The Conference Board reported last Tuesday consumer confidence in January fell its lowest level in more than a year. The last time consumers were this glum was October 2011, when there was widespread talk of a double-dip recession.
The only people doing well are at the top – but they save a large part of what they earn instead of spending it.
Overall personal income soared by 8 percent in the final three months of 2012 compared to an increase of just over 2 percent in the third quarter, but this income didn’t go into the pockets of the middle class. It went into the pockets of people at the top.
Wages and salaries grew a measly six-tenths of one percent.
Most of the rise in personal income in the last quarter was from companies rushing to pay dividends before taxes were hiked in 2013, and from an upturn in personal interest income. Both these sources of income went mostly to the well-to-do.
This explains why consumer spending is dropping. The Commerce Department said Thursday consumers’ spending rose 0.2 percent last month. That’s slower than the 0.4 percent increase in November.
So if we can’t rely on consumers to stoke the economy, what about government? No chance. Government spending is dropping, too.

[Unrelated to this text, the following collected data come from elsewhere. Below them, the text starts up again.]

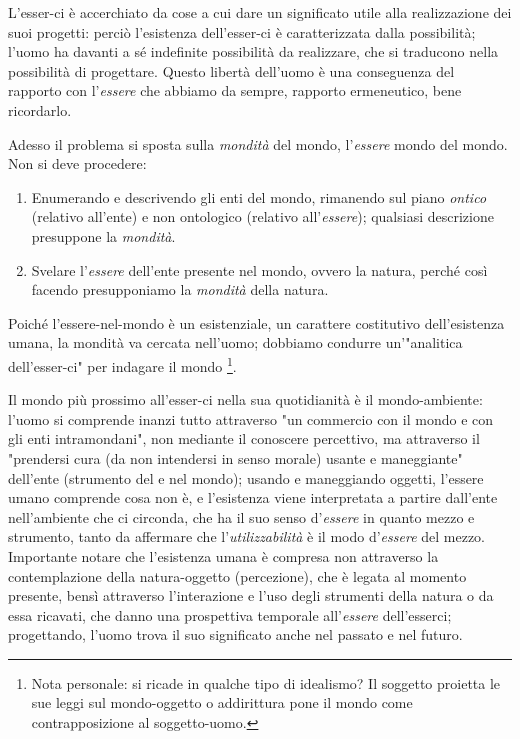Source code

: \documentclass[a4paper,12pt,oneside]{article}%
\begin{document}
L’esser-ci è accerchiato da cose a cui dare un significato utile alla realizzazione dei suoi progetti: perciò l’esistenza dell’esser-ci è caratterizzata dalla possibilità; l’uomo ha davanti a sé indefinite possibilità da realizzare, che si traducono nella possibilità di progettare. Questo libertà dell'uomo è una conseguenza del rapporto con l'\textit{essere} che abbiamo da sempre, rapporto ermeneutico, bene ricordarlo.

Adesso il problema si sposta sulla \textit{mondità} del mondo, l'\textit{essere} mondo del mondo. Non si deve procedere:

\begin{enumerate}
	\item Enumerando e descrivendo gli enti del mondo, rimanendo sul piano \textit{ontico} (relativo all'ente) e non ontologico (relativo all'\textit{essere}); qualsiasi descrizione presuppone la \textit{mondità}.
	\item Svelare l'\textit{essere} dell'ente presente nel mondo, ovvero la natura, perché così facendo presupponiamo la \textit{mondità} della natura.
\end{enumerate}

Poiché l'essere-nel-mondo è un esistenziale, un carattere costitutivo dell'esistenza umana, la mondità va cercata nell'uomo; dobbiamo condurre un'"analitica dell'esser-ci" per indagare il mondo \footnote{Nota personale: si ricade in qualche tipo di idealismo? Il soggetto proietta le sue leggi sul mondo-oggetto o addirittura pone il mondo come contrapposizione al soggetto-uomo.}.
	
Il mondo più prossimo all'esser-ci nella sua quotidianità è il mondo-ambiente: l'uomo si comprende inanzi tutto attraverso "un commercio con il mondo e con gli enti intramondani", non mediante il conoscere percettivo, ma attraverso il "prendersi cura (da non intendersi in senso morale) usante e maneggiante" dell'ente (strumento del e nel mondo); usando e maneggiando oggetti, l'essere umano comprende cosa non è, e l'esistenza viene interpretata a partire dall'ente nell'ambiente che ci circonda, che ha il suo senso d'\textit{essere} in quanto mezzo e strumento, tanto da affermare che l'\textit{utilizzabilità} è il modo d'\textit{essere} del mezzo. Importante notare che l'esistenza umana è compresa non attraverso la contemplazione della natura-oggetto (percezione), che è legata al momento presente, bensì attraverso l'interazione e l'uso degli strumenti della natura o da essa ricavati, che danno una prospettiva temporale all'\textit{essere} dell'esserci; progettando, l'uomo trova il suo significato anche nel passato e nel futuro.
\end{document}
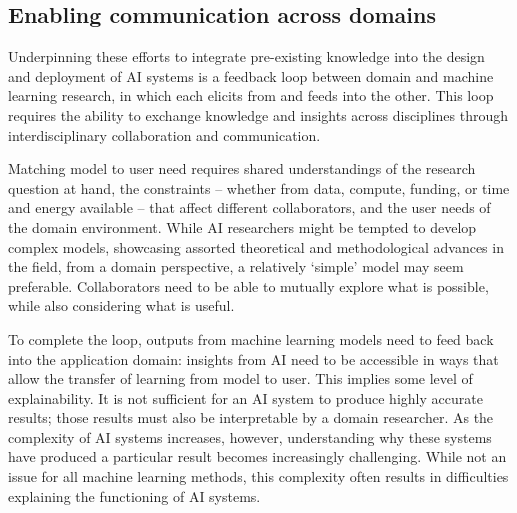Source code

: \subsection{Enabling communication across
domains}\label{enabling-communication-across-domains}

Underpinning these efforts to integrate pre-existing knowledge into the
design and deployment of AI systems is a feedback loop between domain
and machine learning research, in which each elicits from and feeds into
the other. This loop requires the ability to exchange knowledge and
insights across disciplines through interdisciplinary collaboration and
communication.

Matching model to user need requires shared understandings of the
research question at hand, the constraints -- whether from data,
compute, funding, or time and energy available -- that affect different
collaborators, and the user needs of the domain environment. While AI
researchers might be tempted to develop complex models, showcasing
assorted theoretical and methodological advances in the field, from a
domain perspective, a relatively `simple' model may seem preferable.
Collaborators need to be able to mutually explore what is possible,
while also considering what is useful.

To complete the loop, outputs from machine learning models need to feed
back into the application domain: insights from AI need to be accessible
in ways that allow the transfer of learning from model to user. This
implies some level of explainability. It is not sufficient for an AI
system to produce highly accurate results; those results must also be
interpretable by a domain researcher. As the complexity of AI systems
increases, however, understanding why these systems have produced a
particular result becomes increasingly challenging. While not an issue
for all machine learning methods, this complexity often results in
difficulties explaining the functioning of AI systems.

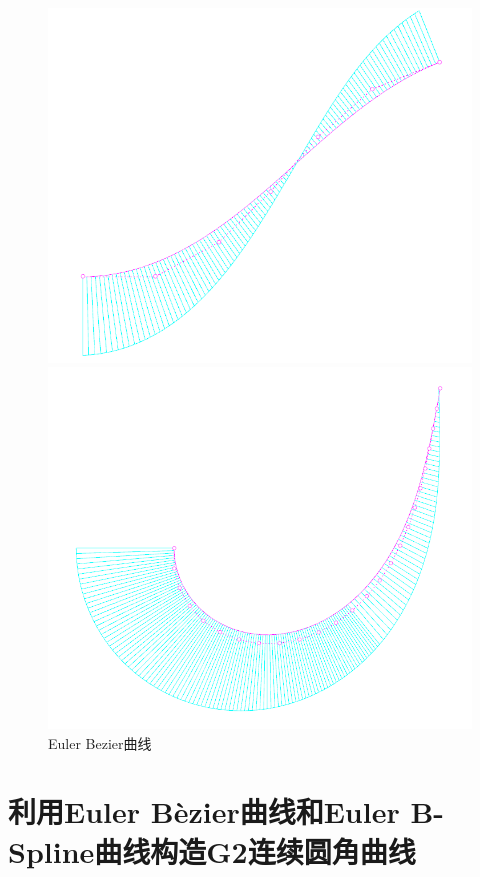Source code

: \documentclass[utf8]{ctexart} %
\begin{document}
		\begin{figure}[htbp]
			\centering
			\begin{minipage}{0.49\linewidth}
				\centering
				\includegraphics[width=0.9\linewidth]{figures/EulerBezierDef1.png}
			\end{minipage}
			\begin{minipage}{0.49\linewidth}
				\centering
				\includegraphics[width=0.9\linewidth]{figures/EulerBezierDef2.png}
			\end{minipage}
			\caption{Euler Bezier曲线}
		\end{figure}
		
		
		\section{利用Euler B\`{e}zier曲线和Euler B-Spline曲线构造G2连续圆角曲线}
\end{document}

The major reason the economy contracted between the start of October and end of December 2012 was a major reduction in government spending in the fourth quarter.
Government spending has declined in nine of the last ten quarters, but it took a precipitous drop in the last quarter. This was mainly because military spending fell 22.2 percent. That’s the largest fall-off since 1972 (mainly due to reduced spending on the war in Afghanistan, and worries by military contractors about further pending cuts). State and local spending also continued to fall.
Personally, I’m glad we’re spending less on the military. It’s the most bloated part of the government. Major cuts are long overdue. But the military is America’s only major jobs program. Cutting the military without increasing spending on roads, bridges, schools, and everything else we need to do simply means fewer jobs.
What’s ahead? More of the same. So what possible reason do we have to suspect the recovery will pick up speed? None.
Don’t count on consumer spending. Wages and benefits continue to drop for most people, adjusted for inflation. States are hiking sales taxes, which will hit the middle class and the poor hardest. Deficit hawks in Washington are contemplating additional tax hikes on the middle class.
Housing prices are stabilizing, thankfully. But one out of five homeowners is still underwater, and the ranks of people renting rather than owning are rising. Health-care costs are also rising for most people in the form of higher co-payments, deductibles, and premiums.
Don’t count on government, either. Government spending continues to head downward. The White House has already agreed to major spending cuts, some to go into effect this year. Coming showdowns over the next fiscal cliff, appropriations to fund government operations, and the debt ceiling will likely result in more cuts.
More jobs and faster growth should be the most important objectives now. With them, everything else will be easier to achieve – protection against climate change, immigration reform, long-term budget reform. Without them, everything will be harder.
Yet we’re moving in the opposite direction — following Europe’s sorry example of failed austerity economics.